Could you print every record exactly as it stands?

++++ MATERIAL TO PROCESS

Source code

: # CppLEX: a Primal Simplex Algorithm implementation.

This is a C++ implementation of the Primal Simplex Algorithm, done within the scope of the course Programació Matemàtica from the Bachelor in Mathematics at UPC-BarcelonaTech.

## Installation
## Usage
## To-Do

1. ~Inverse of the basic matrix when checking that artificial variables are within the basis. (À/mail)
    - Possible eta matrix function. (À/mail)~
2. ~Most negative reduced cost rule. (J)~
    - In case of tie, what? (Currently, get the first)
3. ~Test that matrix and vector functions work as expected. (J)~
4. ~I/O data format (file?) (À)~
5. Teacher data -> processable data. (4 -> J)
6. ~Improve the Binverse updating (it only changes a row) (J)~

++++++++

SOLUTION FOR THIS TASK:
Source code

: # CppLEX: a Primal Simplex Algorithm implementation.

This is a C++ implementation of the Primal Simplex Algorithm, done within the scope of the course Programació Matemàtica from the Bachelor in Mathematics at UPC-BarcelonaTech.

## Installation
## Usage
## To-Do

1. ~Inverse of the basic matrix when checking that artificial variables are within the basis. (À/mail)
    - Possible eta matrix function. (À/mail)~
2. ~Most negative reduced cost rule. (J)~
    - In case of tie, what? (Currently, get the first)
3. ~Test that matrix and vector functions work as expected. (J)~
4. ~I/O data format (file?) (À)~
5. Teacher data -> processable data. (4 -> J)
6. ~Improve the Binverse updating (it only changes a row) (J)~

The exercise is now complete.